- _Task instructions_:
Tally how many lines of these entries hold the string "Downloaded". Return the number alone.

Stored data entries
• • • • •
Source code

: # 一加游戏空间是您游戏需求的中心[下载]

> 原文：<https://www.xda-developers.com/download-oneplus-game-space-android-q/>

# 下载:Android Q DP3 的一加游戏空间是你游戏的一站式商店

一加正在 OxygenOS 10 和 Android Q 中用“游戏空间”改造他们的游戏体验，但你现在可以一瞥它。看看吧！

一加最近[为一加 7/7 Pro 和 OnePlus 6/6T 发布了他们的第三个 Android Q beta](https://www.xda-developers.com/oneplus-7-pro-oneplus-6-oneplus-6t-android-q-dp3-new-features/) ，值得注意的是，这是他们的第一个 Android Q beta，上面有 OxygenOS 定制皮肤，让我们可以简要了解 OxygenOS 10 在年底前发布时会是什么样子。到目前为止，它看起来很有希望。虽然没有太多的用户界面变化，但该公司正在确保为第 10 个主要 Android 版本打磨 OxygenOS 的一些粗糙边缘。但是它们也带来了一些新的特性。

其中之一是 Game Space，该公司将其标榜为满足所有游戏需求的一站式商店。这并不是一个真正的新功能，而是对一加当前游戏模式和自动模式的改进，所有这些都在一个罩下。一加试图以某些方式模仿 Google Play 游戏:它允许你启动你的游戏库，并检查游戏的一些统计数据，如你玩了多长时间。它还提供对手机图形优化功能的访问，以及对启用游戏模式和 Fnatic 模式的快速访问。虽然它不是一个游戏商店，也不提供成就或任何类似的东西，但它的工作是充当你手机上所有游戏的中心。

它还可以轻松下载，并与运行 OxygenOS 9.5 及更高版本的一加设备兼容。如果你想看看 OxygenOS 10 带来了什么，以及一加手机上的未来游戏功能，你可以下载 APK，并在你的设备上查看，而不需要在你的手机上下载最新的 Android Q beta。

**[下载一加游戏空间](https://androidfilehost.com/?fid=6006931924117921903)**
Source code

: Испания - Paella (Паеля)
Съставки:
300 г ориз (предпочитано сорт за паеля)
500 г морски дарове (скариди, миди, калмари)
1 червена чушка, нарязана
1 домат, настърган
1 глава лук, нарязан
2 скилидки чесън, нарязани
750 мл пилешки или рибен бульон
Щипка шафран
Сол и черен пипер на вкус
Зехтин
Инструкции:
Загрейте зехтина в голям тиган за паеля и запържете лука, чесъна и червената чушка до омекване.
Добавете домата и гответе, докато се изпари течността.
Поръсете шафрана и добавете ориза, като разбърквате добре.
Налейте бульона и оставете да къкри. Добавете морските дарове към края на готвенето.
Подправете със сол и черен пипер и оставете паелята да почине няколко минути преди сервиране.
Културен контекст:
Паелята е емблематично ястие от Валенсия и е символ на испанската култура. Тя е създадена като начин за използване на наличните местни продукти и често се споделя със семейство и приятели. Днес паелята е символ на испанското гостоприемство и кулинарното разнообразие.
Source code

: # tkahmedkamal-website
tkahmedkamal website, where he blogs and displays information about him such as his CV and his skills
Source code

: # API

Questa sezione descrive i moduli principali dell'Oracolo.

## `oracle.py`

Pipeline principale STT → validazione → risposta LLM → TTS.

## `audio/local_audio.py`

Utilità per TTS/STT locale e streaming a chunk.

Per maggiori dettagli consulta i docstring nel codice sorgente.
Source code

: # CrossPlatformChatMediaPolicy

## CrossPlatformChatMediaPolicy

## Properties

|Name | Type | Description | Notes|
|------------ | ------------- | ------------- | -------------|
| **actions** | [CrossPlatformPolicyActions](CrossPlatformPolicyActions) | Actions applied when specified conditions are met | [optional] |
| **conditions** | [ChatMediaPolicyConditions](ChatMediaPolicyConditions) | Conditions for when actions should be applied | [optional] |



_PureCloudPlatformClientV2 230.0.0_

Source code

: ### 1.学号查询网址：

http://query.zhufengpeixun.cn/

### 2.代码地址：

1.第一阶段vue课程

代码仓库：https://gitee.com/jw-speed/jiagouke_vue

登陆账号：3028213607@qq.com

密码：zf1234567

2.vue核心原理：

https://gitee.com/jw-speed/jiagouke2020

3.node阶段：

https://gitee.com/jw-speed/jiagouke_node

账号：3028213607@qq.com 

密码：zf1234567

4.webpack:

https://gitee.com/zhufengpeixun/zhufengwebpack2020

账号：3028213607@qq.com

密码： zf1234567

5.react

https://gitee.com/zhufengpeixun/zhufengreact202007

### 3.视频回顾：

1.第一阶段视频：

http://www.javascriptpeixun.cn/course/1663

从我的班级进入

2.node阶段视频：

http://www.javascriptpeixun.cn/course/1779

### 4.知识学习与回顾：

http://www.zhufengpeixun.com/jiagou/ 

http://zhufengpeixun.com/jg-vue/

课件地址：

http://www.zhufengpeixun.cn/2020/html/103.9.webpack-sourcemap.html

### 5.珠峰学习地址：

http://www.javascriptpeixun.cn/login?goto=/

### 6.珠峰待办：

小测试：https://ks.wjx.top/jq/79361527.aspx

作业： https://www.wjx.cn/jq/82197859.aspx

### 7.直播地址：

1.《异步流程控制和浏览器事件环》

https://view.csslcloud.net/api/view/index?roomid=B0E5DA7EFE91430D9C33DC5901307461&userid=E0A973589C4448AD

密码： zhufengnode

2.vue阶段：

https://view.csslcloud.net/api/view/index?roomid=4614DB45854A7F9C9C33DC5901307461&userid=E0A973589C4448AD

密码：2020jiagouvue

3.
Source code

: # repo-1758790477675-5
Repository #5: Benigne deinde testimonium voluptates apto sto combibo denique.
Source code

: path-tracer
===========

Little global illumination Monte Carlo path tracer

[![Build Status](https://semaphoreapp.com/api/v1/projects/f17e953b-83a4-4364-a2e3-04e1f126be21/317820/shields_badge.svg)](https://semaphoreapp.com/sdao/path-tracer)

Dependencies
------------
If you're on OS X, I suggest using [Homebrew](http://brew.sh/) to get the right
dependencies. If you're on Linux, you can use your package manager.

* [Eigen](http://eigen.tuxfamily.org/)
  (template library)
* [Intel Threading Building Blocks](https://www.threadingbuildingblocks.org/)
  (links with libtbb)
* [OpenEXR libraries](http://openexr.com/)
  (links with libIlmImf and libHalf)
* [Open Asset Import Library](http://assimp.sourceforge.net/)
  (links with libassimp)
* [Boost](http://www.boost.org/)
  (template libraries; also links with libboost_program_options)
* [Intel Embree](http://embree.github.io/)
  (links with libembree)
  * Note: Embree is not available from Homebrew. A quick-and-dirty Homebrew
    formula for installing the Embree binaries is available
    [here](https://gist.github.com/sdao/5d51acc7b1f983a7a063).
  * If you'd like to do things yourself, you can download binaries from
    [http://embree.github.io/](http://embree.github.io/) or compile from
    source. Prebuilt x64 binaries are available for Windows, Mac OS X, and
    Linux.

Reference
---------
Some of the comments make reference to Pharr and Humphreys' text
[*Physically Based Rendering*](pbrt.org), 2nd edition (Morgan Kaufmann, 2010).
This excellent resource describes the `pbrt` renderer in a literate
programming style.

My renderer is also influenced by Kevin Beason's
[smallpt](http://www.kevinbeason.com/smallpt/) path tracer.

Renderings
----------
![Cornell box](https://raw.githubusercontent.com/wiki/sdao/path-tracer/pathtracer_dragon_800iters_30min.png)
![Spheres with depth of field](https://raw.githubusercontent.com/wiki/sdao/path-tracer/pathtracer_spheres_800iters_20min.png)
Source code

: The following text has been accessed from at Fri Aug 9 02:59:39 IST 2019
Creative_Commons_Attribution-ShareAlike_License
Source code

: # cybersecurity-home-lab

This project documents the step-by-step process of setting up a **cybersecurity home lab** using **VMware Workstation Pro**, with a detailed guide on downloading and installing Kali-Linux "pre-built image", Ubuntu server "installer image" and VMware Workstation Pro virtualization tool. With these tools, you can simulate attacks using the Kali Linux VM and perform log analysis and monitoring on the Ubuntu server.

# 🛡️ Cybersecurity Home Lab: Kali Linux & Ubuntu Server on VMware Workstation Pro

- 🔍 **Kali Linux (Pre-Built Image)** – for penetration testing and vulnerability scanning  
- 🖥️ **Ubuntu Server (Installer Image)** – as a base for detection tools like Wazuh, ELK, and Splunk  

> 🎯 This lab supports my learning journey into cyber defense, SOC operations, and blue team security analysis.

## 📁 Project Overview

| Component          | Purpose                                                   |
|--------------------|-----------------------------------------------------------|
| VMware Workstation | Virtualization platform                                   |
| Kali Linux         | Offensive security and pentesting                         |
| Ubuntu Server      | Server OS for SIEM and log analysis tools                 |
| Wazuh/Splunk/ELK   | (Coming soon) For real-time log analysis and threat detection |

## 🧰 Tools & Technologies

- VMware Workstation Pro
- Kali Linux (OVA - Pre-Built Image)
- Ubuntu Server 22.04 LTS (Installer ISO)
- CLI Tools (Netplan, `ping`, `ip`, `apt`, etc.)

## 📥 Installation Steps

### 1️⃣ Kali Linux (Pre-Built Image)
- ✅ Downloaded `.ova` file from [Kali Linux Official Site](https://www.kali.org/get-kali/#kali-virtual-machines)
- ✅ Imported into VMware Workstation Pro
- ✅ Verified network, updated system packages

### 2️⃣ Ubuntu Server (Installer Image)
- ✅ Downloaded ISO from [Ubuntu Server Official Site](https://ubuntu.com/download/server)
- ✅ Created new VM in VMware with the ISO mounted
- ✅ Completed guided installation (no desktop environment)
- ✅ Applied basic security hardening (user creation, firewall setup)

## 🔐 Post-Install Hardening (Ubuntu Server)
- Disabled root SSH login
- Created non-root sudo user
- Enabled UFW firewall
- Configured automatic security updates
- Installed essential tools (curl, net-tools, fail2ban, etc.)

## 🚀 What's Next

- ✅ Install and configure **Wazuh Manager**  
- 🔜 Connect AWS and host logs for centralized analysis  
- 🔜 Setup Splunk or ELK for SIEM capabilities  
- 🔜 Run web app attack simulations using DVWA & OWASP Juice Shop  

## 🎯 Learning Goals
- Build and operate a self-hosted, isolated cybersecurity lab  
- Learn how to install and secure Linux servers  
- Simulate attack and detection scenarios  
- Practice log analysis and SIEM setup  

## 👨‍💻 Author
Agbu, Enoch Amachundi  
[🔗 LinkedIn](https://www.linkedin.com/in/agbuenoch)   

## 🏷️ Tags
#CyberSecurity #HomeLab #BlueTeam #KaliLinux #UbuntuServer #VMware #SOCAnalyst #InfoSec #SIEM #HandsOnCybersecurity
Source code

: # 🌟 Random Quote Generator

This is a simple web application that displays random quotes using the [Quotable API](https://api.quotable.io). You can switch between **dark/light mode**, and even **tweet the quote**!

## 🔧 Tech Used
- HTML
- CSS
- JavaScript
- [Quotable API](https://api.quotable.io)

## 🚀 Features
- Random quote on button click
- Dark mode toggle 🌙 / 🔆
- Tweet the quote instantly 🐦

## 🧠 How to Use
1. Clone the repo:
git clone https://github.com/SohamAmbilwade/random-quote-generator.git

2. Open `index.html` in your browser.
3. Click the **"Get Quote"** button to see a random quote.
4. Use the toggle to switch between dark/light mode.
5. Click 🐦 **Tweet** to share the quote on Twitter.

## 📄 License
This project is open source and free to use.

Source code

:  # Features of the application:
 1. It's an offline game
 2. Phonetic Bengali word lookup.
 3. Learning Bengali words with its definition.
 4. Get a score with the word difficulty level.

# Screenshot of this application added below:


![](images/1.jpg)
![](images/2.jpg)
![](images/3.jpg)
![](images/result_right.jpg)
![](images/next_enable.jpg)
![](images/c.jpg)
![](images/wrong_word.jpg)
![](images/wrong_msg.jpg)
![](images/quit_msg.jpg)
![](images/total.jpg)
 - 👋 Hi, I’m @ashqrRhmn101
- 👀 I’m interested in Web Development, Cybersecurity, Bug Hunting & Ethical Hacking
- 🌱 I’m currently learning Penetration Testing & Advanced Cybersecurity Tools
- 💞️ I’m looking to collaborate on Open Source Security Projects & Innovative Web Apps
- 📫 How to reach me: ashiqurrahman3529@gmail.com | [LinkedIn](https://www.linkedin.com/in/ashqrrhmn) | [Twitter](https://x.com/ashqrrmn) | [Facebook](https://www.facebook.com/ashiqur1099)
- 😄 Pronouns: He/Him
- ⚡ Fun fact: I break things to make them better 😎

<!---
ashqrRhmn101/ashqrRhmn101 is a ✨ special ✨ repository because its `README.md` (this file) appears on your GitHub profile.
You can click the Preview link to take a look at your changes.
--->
• • • • •
- _Answer below_:
2